I realized that my drag, which started as work for me to heal my inner child, is helpful and can help other people do the same thing. It heals other people, and it heals spiritual trauma, and it heals religious trauma. My music does that, too. And there are places that want to book a musician or singer-songwriter who is a drag queen. I just never in my life would have thought that I would have a whole second act in the second half of my life, where I’d be doing this. It’s just been a crazy experience to watch unfold.
MW: Let’s take a moment to talk about Amy Grant, whom your name is derived from. Amy Grant’s career started out in what we’d call “praise” music and then she crossed over to more mainstream music in the early ’90s. How did her music or her career influence your own musical development?
GRANT: My earliest memories of Amy Grant’s music was the stuff we would sing in church. We would sing some of her songs like “Thy Word” and “El Shaddai” in church. I remember also getting a bunch of cassette tapes from my auntie. She had the Amy Grant Unguarded cassette tape in there, and I found it, and it was this ’80s kind of pop rock, but still Christian. It was so different from anything I had listened to, and I was like, “Oh, I want to move to this.”
I was just very into her music and, when she had her sort of scandalous time –- which is obviously very tame compared to a lot of scandals that pop stars since have been through — but for our little world, for the Christian evangelical world, it was very scandalous that Amy Grant ended up getting a divorce and marrying country star Vince Gill and all that. There was a lot of gossip around that.
I know lots of people [in the evangelical community] whose parents said they couldn’t listen to Amy Grant anymore. Fortunately, for me, I was still allowed to listen to her, but the restriction became, ‘We can’t listen to her if we’re on our way to church, or if it’s a Sunday, because that’s the Lord’s Day. I remember one time my mom took out her cassette tape when we were on the way to church and she was like, “No. We need worship music,” or “We need music about Jesus because we’re headed to church.”
Amy Grant was the first victim of cancel culture from evangelicals, just their tendency to boycott anything. Now they’re like, “Oh, this organization went ‘woke.’ We’ve got to boycott them,” that kind of thing. “Don’t shop at Target anymore. They’ve got rainbows on boys’ clothes,” that kind of stuff. It feels like it started with Amy Grant crossing over into pop music and subsequently getting divorced and all of that. Even before the divorce, there were lots of people who were like, “We can’t support Amy Grant anymore because she’s now a pop star and her music videos have her acting with a man who’s not her husband,” like that was a big deal. In the “Baby, Baby” music video, there’s a really handsome guy that she’s kind of flirting with the whole music video, and they’re like, “Scandal! Clutch my pearls! Someone’s acting!”
MW: Is she still viewed controversially by the evangelical community today or has that subsided?
GRANT: I would say people have gone one of two ways. They’ve either gone really hard into still being very scandalized by her, and those would be the people I think who are the ones voting for Trump, the really hardcore evangelicals. There are also a lot of Christians who have come around and been like, “Oh, well, it’s really not that big of a deal. Fifty percent of marriages ended in divorce. Why are we singling out Amy Grant as the scapegoat for all of this?”
MW: Does paying homage to her with your name, before they even hear that you’re a drag artist or before they even hear your music, set the world on fire among some audiences that you might perform before?

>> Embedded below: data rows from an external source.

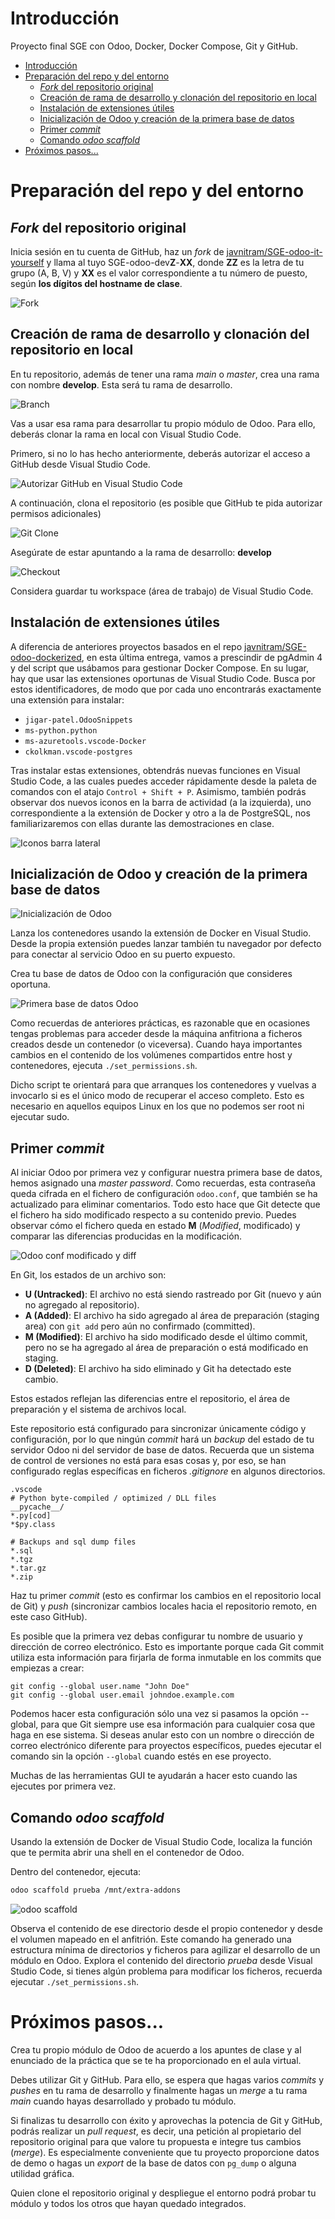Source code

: # Introducción

Proyecto final SGE con Odoo, Docker, Docker Compose, Git y GitHub.

- [Introducción](#introducción)
- [Preparación del repo y del entorno](#preparación-del-repo-y-del-entorno)
  - [_Fork_ del repositorio original](#fork-del-repositorio-original)
  - [Creación de rama de desarrollo y clonación del repositorio en local](#creación-de-rama-de-desarrollo-y-clonación-del-repositorio-en-local)
  - [Instalación de extensiones útiles](#instalación-de-extensiones-útiles)
  - [Inicialización de Odoo y creación de la primera base de datos](#inicialización-de-odoo-y-creación-de-la-primera-base-de-datos)
  - [Primer _commit_](#primer-commit)
  - [Comando _odoo scaffold_](#comando-odoo-scaffold)
- [Próximos pasos...](#próximos-pasos)

# Preparación del repo y del entorno

## _Fork_ del repositorio original

Inicia sesión en tu cuenta de GitHub, haz un _fork_ de [javnitram/SGE-odoo-it-yourself](https://github.com/javnitram/SGE-odoo-it-yourself) y llama al tuyo SGE-odoo-dev**Z**-**XX**, donde **ZZ** es la letra de tu grupo (A, B, V) y **XX** es el valor correspondiente a tu número de puesto, según **los dígitos del hostname de clase**.

![Fork](https://github.com/user-attachments/assets/a384ed5f-e5aa-4ba2-90ae-f78e09338793)

## Creación de rama de desarrollo y clonación del repositorio en local

En tu repositorio, además de tener una rama _main_ o _master_, crea una rama con nombre **develop**. Esta será tu rama de desarrollo.

![Branch](https://github.com/user-attachments/assets/6ff047cd-3375-4685-a536-d6e0e557cab1)

Vas a usar esa rama para desarrollar tu propio módulo de Odoo. Para ello, deberás clonar la rama en local con Visual Studio Code.

Primero, si no lo has hecho anteriormente, deberás autorizar el acceso a GitHub desde Visual Studio Code.

![Autorizar GitHub en Visual Studio Code](https://user-images.githubusercontent.com/1954675/214658283-2563168c-9a89-4950-b5d8-3b492c748d0a.gif)

A continuación, clona el repositorio (es posible que GitHub te pida autorizar permisos adicionales)

![Git Clone](https://user-images.githubusercontent.com/1954675/214662378-484a9aaa-1be2-4ded-ac78-b3b997bc2fb7.gif)

Asegúrate de estar apuntando a la rama de desarrollo: **develop**

![Checkout](https://user-images.githubusercontent.com/1954675/214665198-03e8f2b6-670c-4384-9ced-557ea86e6632.gif)

Considera guardar tu workspace (área de trabajo) de Visual Studio Code.

## Instalación de extensiones útiles

A diferencia de anteriores proyectos basados en el repo [javnitram/SGE-odoo-dockerized](https://github.com/javnitram/SGE-odoo-dockerized), en esta última entrega, vamos a prescindir de pgAdmin 4 y del script que usábamos para gestionar Docker Compose. En su lugar, hay que usar las extensiones oportunas de Visual Studio Code. Busca por estos identificadores, de modo que por cada uno encontrarás exactamente una extensión para instalar:

- ```jigar-patel.OdooSnippets```
- ```ms-python.python```
- ```ms-azuretools.vscode-Docker```
- ```ckolkman.vscode-postgres```

Tras instalar estas extensiones, obtendrás nuevas funciones en Visual Studio Code, a las cuales puedes acceder rápidamente desde la paleta de comandos con el atajo ```Control + Shift + P```. Asimismo, también podrás observar dos nuevos iconos en la barra de actividad (a la izquierda), uno correspondiente a la extensión de Docker y otro a la de PostgreSQL, nos familiarizaremos con ellas durante las demostraciones en clase.

![Iconos barra lateral](https://user-images.githubusercontent.com/1954675/214654250-62f53d6f-4200-4bf4-89fb-b20d320a1f95.gif)

## Inicialización de Odoo y creación de la primera base de datos

![Inicialización de Odoo](https://user-images.githubusercontent.com/1954675/214669540-193c94c0-81d8-451e-9cac-f8a8c3a03afd.gif)

Lanza los contenedores usando la extensión de Docker en Visual Studio. Desde la propia extensión puedes lanzar también tu navegador por defecto para conectar al servicio Odoo en su puerto expuesto.

Crea tu base de datos de Odoo con la configuración que consideres oportuna.

![Primera base de datos Odoo](https://user-images.githubusercontent.com/1954675/214677032-1a1958ef-8f9e-4942-9cdf-8a09673c50b5.png)

Como recuerdas de anteriores prácticas, es razonable que en ocasiones tengas problemas para acceder desde la máquina anfitriona a ficheros creados desde un contenedor (o viceversa). Cuando haya importantes cambios en el contenido de los volúmenes compartidos entre host y contenedores, ejecuta ```./set_permissions.sh```.

Dicho script te orientará para que arranques los contenedores y vuelvas a invocarlo si es el único modo de recuperar el acceso completo. Esto es necesario en aquellos equipos Linux en los que no podemos ser root ni ejecutar sudo.

## Primer _commit_

Al iniciar Odoo por primera vez y configurar nuestra primera base de datos, hemos asignado una _master password_. Como recuerdas, esta contraseña queda cifrada en el fichero de configuración ```odoo.conf```, que también se ha actualizado para eliminar comentarios. Todo esto hace que Git detecte que el fichero ha sido modificado respecto a su contenido previo. Puedes observar cómo el fichero queda en estado **M** (_Modified_, modificado) y comparar las diferencias producidas en la modificación.

![Odoo conf modificado y diff](https://user-images.githubusercontent.com/1954675/214678982-2358dff2-57ab-47ed-a57d-6371750c886d.png)

En Git, los estados de un archivo son:

- **U (Untracked)**: El archivo no está siendo rastreado por Git (nuevo y aún no agregado al repositorio).
- **A (Added)**: El archivo ha sido agregado al área de preparación (staging area) con `git add` pero aún no confirmado (committed).
- **M (Modified)**: El archivo ha sido modificado desde el último commit, pero no se ha agregado al área de preparación o está modificado en staging.
- **D (Deleted)**: El archivo ha sido eliminado y Git ha detectado este cambio.

Estos estados reflejan las diferencias entre el repositorio, el área de preparación y el sistema de archivos local.

Este repositorio está configurado para sincronizar únicamente código y configuración, por lo que ningún _commit_ hará un _backup_ del estado de tu servidor Odoo ni del servidor de base de datos. Recuerda que un sistema de control de versiones no está para esas cosas y, por eso, se han configurado reglas específicas en ficheros _.gitignore_ en algunos directorios.

```text
.vscode
# Python byte-compiled / optimized / DLL files
__pycache__/
*.py[cod]
*$py.class

# Backups and sql dump files
*.sql
*.tgz
*.tar.gz
*.zip
```

Haz tu primer _commit_ (esto es confirmar los cambios en el repositorio local de Git) y _push_ (sincronizar cambios locales hacia el repositorio remoto, en este caso GitHub).

Es posible que la primera vez debas configurar tu nombre de usuario y dirección de correo electrónico. Esto es importante porque cada Git commit utiliza esta información para firjarla de forma inmutable en los commits que empiezas a crear:

```
git config --global user.name "John Doe"
git config --global user.email johndoe.example.com
```

Podemos hacer esta configuración sólo una vez si pasamos la opción --global, para que Git siempre use esa información para cualquier cosa que haga en ese sistema. Si deseas anular esto con un nombre o dirección de correo electrónico diferente para proyectos específicos, puedes ejecutar el comando sin la opción ```--global``` cuando estés en ese proyecto.

Muchas de las herramientas GUI te ayudarán a hacer esto cuando las ejecutes por primera vez.

## Comando _odoo scaffold_

Usando la extensión de Docker de Visual Studio Code, localiza la función que te permita abrir una shell en el contenedor de Odoo.

Dentro del contenedor, ejecuta:

```bash
odoo scaffold prueba /mnt/extra-addons
```

![odoo scaffold](https://user-images.githubusercontent.com/1954675/214684898-0bcdea9c-887e-4224-aba1-7e842a223883.gif)

Observa el contenido de ese directorio desde el propio contenedor y desde el volumen mapeado en el anfitrión. Este comando ha generado una estructura mínima de directorios y ficheros para agilizar el desarrollo de un módulo en Odoo. Explora el contenido del directorio _prueba_ desde Visual Studio Code, si tienes algún problema para modificar los ficheros, recuerda ejecutar ```./set_permissions.sh```.

# Próximos pasos...

Crea tu propio módulo de Odoo de acuerdo a los apuntes de clase y al enunciado de la práctica que se te ha proporcionado en el aula virtual.

Debes utilizar Git y GitHub. Para ello, se espera que hagas varios _commits_ y _pushes_ en tu rama de desarrollo y finalmente hagas un _merge_ a tu rama _main_ cuando hayas desarrollado y probado tu módulo.

Si finalizas tu desarrollo con éxito y aprovechas la potencia de Git y GitHub, podrás realizar un _pull request_, es decir, una petición al propietario del repositorio original para que valore tu propuesta e integre tus cambios (_merge_). Es especialmente conveniente que tu proyecto proporcione datos de demo o hagas un _export_ de la base de datos con ```pg_dump``` o alguna utilidad gráfica.

Quien clone el repositorio original y despliegue el entorno podrá probar tu módulo y todos los otros que hayan quedado integrados.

GRANT: No. The drag does that first. A lot of people don’t even get the reference right away. Sometimes, it takes a little explaining for folks, but it has come up in my social media comments, where people will say things like, “Well, Amy Grant already sold her soul to the devil, so, of course, now a drag queen is going to take her name.” It does come up. It’s never the first thing. Drag in and of itself is enough to just make most conservatives freak out.
It does come up in her fan groups online and stuff. There’s a pretty sizable Facebook fan group called “Friends of Amy,” and people have dropped some of the links about me in there or dropped some of my music in there, and then there have been ensuing conversations that have gone on for pages and pages of comments where some people are very upset that I would use Amy Grant’s name or make fun of Amy Grant in this way. Some folks are like, “Amy should send a cease-and-desist to this queen.” It does come up among her fans a lot. They either love it or hate it.
MW: Have you heard from her personally?
GRANT: I have not yet, no.
MW: No cease-and-desist orders?
GRANT: No cease-and-desist. What I do know from people in her circle and things like that, I know she’s aware of me. I can’t speak for her, but we’ve seen Amy make very public statements in the press in recent years about being supportive of the LGBTQ community. A lot of her fans who are gay say that she has been supportive for years, just maybe not as vocally as some people would prefer. Just from speaking to people who know her and know her situation, I’m not afraid of a cease-and-desist letter coming. I don’t believe that that’s ever going to come. I think that her team knows about me, and I think they’re pretty darn okay with me.
I do hope I get to meet her one day. Obviously, that would be a fabulous dream come true. I’ve loved Amy for my whole life. What a lot of people don’t understand is that you don’t make a drag persona out of someone that you want to mock. That’s not what you do with drag. Drag — at least for a cis-man doing female drag — that’s an amplification of that woman’s impact and her legacy.
MW: Your album Bible Belt Baby went number one on the iTunes Christian music charts. What specifically about the album do you think appealed to listeners and contemporary Christian music fans?
GRANT: I mean, I would love to say that it was just that the music was that good, but I’m no fool. I know that what’s appealing is the story of a drag queen taking up space in a world that is hostile to drag queens. In Christianity, and evangelicalism, drag and trans folks have become the target of the day. They’ve tested it and they’ve focus-grouped it, and they decided, “This is the issue we are going to focus on as conservative leaders and legislators and church leaders.” So, I know that it’s just a very punchy, attention-grabbing headline to say “Here’s a drag queen who just succeeded at doing a thing in Christian music,” where all [most non-Christians] know about Christians is that they hate drag.
But I’m also very proud of the record, and I think it’s very good, and I think that that’s what has given it some staying power. I think anything could be a flash in the pan. A catchy headline can only go so far. But the fact that the album stayed at the top for nine days, and then also cracked the Billboard charts — that was a wild moment. And people are now coming to my shows, and they want to hear more from me.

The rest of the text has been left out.